--- DATA Enclosed Below ---
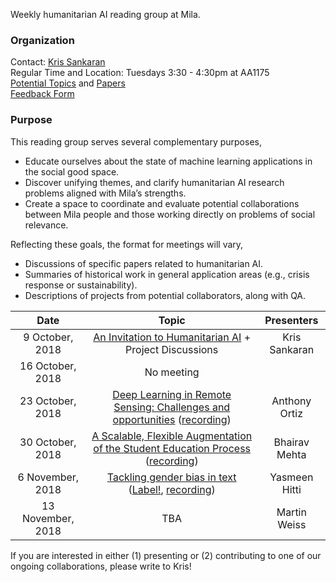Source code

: Weekly humanitarian AI reading group at Mila.

### Organization
Contact: [Kris Sankaran](kris.sankaran@umontreal.ca)  
Regular Time and Location: Tuesdays 3:30 - 4:30pm at AA1175  
[Potential Topics](https://docs.google.com/document/d/17zkL8ql4JcM8knAEJfRtmgtUCiv-7PyYaZlMTkkvkYM/edit) and [Papers](https://docs.google.com/spreadsheets/u/1/d/1J012R_UeZnJPbADdc_8iXmoLsDXv_-vGQOOo8yWBZKM/edit)  
[Feedback Form](https://docs.google.com/forms/d/1FRMYoAEy4VozPfgRpZqIcgjfrkKZKiGoIQ5bBNBgZS0/edit)

### Purpose

This reading group serves several complementary purposes,
* Educate ourselves about the state of machine learning applications in the social good space.
* Discover unifying themes, and clarify humanitarian AI research problems aligned with Mila’s strengths.
* Create a space to coordinate and evaluate potential collaborations between Mila people and those working directly on problems of social relevance.


Reflecting these goals, the format for meetings will vary,
 * Discussions of specific papers related to humanitarian AI.
 * Summaries of historical work in general application areas (e.g., crisis response or sustainability).
 * Descriptions of projects from potential collaborators, along with QA.

|       Date       | Topic | Presenters | 
|:--------------------:|:---------------------------------:|:----------:|
| 9 October, 2018 |	[An Invitation to Humanitarian AI](https://docs.google.com/presentation/d/1UZAdWj_KL3OL01JwUaTQWg_7mzg0VNu-5y6dCg_mf2k/edit#slide=id.g43b6d344ca_0_125) + Project Discussions | Kris Sankaran |
| 16 October, 2018 |	No meeting  |  |
| 23 October, 2018 | [Deep Learning in Remote Sensing: Challenges and opportunities](https://docs.google.com/presentation/d/1BkumLGAr1kOT8NPla8K2R0s7Vw6JRGW-MQUn3wmq7sI/edit#slide=id.p) ([recording](https://drive.google.com/file/d/1oB9hZiWL0_PxFbgINIbq6F4ba6vX4-rJ/view?usp=sharing)) | Anthony Ortiz |
| 30 October, 2018 | [A Scalable, Flexible Augmentation of the Student Education Process](https://docs.google.com/presentation/d/1XXCOMBnRqKdQTbjPNQrN7u8eQ1PI8-INHyF9PpntcMI/edit#slide=id.g46896b1dfa_0_644) ([recording](https://bluejeans.com/playback/s/SEQunbRtrx95koUJlwkXBmGEdgnQakIxuC8fzSdh702uJ9YAECmT29kvSJ2UZBKG)) | Bhairav Mehta |
| 6 November, 2018 | [Tackling gender bias in text](https://drive.google.com/open?id=1--Gu_mcHssy7KLPePSvNExiOQt8Emmur) ([Label!](https://sites.google.com/view/biasly/home), [recording](https://bluejeans.com/playback/s/SL7kFTdtxn8By4oPQiWsH5qheSrnYl9hYTV4soAotsQckVr5TQoXY2tHWomGIvGa)) | Yasmeen Hitti |
| 13 November, 2018 | TBA | Martin Weiss |

If you are interested in either (1) presenting or (2) contributing to one of our ongoing collaborations, please write to Kris!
--- End of Enclosed DATA ---
* [EXERCISE] In the entries above, find each line with the word "Sankaran" and show it.

* [ANSWER SPACE]
Contact: [Kris Sankaran](kris.sankaran@umontreal.ca)  
| 9 October, 2018 |	[An Invitation to Humanitarian AI](https://docs.google.com/presentation/d/1UZAdWj_KL3OL01JwUaTQWg_7mzg0VNu-5y6dCg_mf2k/edit#slide=id.g43b6d344ca_0_125) + Project Discussions | Kris Sankaran |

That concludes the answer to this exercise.